[Records from a dataset]
= = = = =

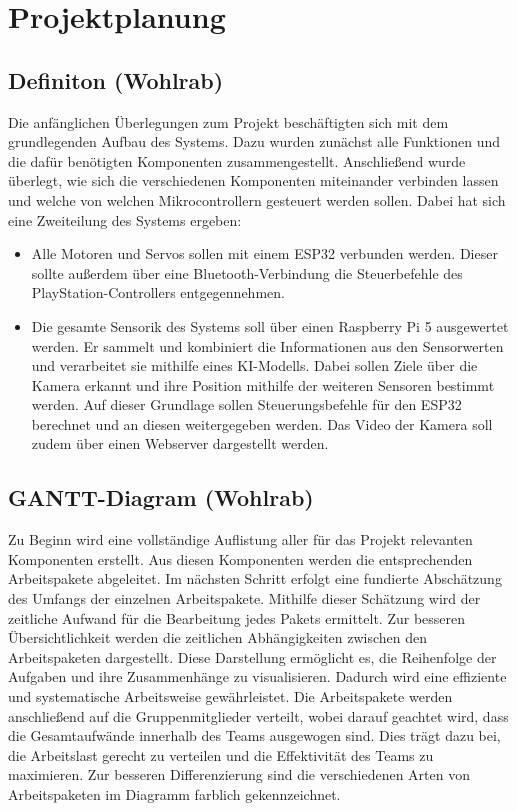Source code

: \chapter{Projektplanung}

\section{Definiton (Wohlrab)}

Die anfänglichen Überlegungen zum Projekt beschäftigten sich mit dem grundlegenden Aufbau des Systems.
Dazu wurden zunächst alle Funktionen und die dafür benötigten Komponenten zusammengestellt.
Anschließend wurde überlegt, wie sich die verschiedenen Komponenten miteinander verbinden lassen und welche von welchen Mikrocontrollern gesteuert werden sollen.
Dabei hat sich eine Zweiteilung des Systems ergeben: 
\begin{itemize}
    \item Alle Motoren und Servos sollen mit einem ESP32 verbunden werden.
    Dieser sollte außerdem über eine Bluetooth-Verbindung die Steuerbefehle des PlayStation-Controllers entgegennehmen.
    \item Die gesamte Sensorik des Systems soll über einen Raspberry Pi 5 ausgewertet werden.
    Er sammelt und kombiniert die Informationen aus den Sensorwerten und verarbeitet sie mithilfe eines KI-Modells.
    Dabei sollen Ziele über die Kamera erkannt und ihre Position mithilfe der weiteren Sensoren bestimmt werden.
    Auf dieser Grundlage sollen Steuerungsbefehle für den ESP32 berechnet und an diesen weitergegeben werden.
    Das Video der Kamera soll zudem über einen Webserver dargestellt werden.
\end{itemize}

\section{GANTT-Diagram (Wohlrab)}

Zu Beginn wird eine vollständige Auflistung aller für das Projekt relevanten Komponenten erstellt. 
Aus diesen Komponenten werden die entsprechenden Arbeitspakete abgeleitet.
Im nächsten Schritt erfolgt eine fundierte Abschätzung des Umfangs der einzelnen Arbeitspakete. 
Mithilfe dieser Schätzung wird der zeitliche Aufwand für die Bearbeitung jedes Pakets ermittelt.
Zur besseren Übersichtlichkeit werden die zeitlichen Abhängigkeiten zwischen den Arbeitspaketen dargestellt. 
Diese Darstellung ermöglicht es, die Reihenfolge der Aufgaben und ihre Zusammenhänge zu visualisieren. 
Dadurch wird eine effiziente und systematische Arbeitsweise gewährleistet.
Die Arbeitspakete werden anschließend auf die Gruppenmitglieder verteilt, wobei darauf geachtet wird, dass die Gesamtaufwände innerhalb des Teams ausgewogen sind. 
Dies trägt dazu bei, die Arbeitslast gerecht zu verteilen und die Effektivität des Teams zu maximieren.
Zur besseren Differenzierung sind die verschiedenen Arten von Arbeitspaketen im Diagramm farblich gekennzeichnet.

= = = = =

For this exercise, repeat exactly the lines of the data above from the one with "Zu Beginn wird" down to the one with "Dies trägt dazu", both end lines included.

Zu Beginn wird eine vollständige Auflistung aller für das Projekt relevanten Komponenten erstellt. 
Aus diesen Komponenten werden die entsprechenden Arbeitspakete abgeleitet.
Im nächsten Schritt erfolgt eine fundierte Abschätzung des Umfangs der einzelnen Arbeitspakete. 
Mithilfe dieser Schätzung wird der zeitliche Aufwand für die Bearbeitung jedes Pakets ermittelt.
Zur besseren Übersichtlichkeit werden die zeitlichen Abhängigkeiten zwischen den Arbeitspaketen dargestellt. 
Diese Darstellung ermöglicht es, die Reihenfolge der Aufgaben und ihre Zusammenhänge zu visualisieren. 
Dadurch wird eine effiziente und systematische Arbeitsweise gewährleistet.
Die Arbeitspakete werden anschließend auf die Gruppenmitglieder verteilt, wobei darauf geachtet wird, dass die Gesamtaufwände innerhalb des Teams ausgewogen sind. 
Dies trägt dazu bei, die Arbeitslast gerecht zu verteilen und die Effektivität des Teams zu maximieren.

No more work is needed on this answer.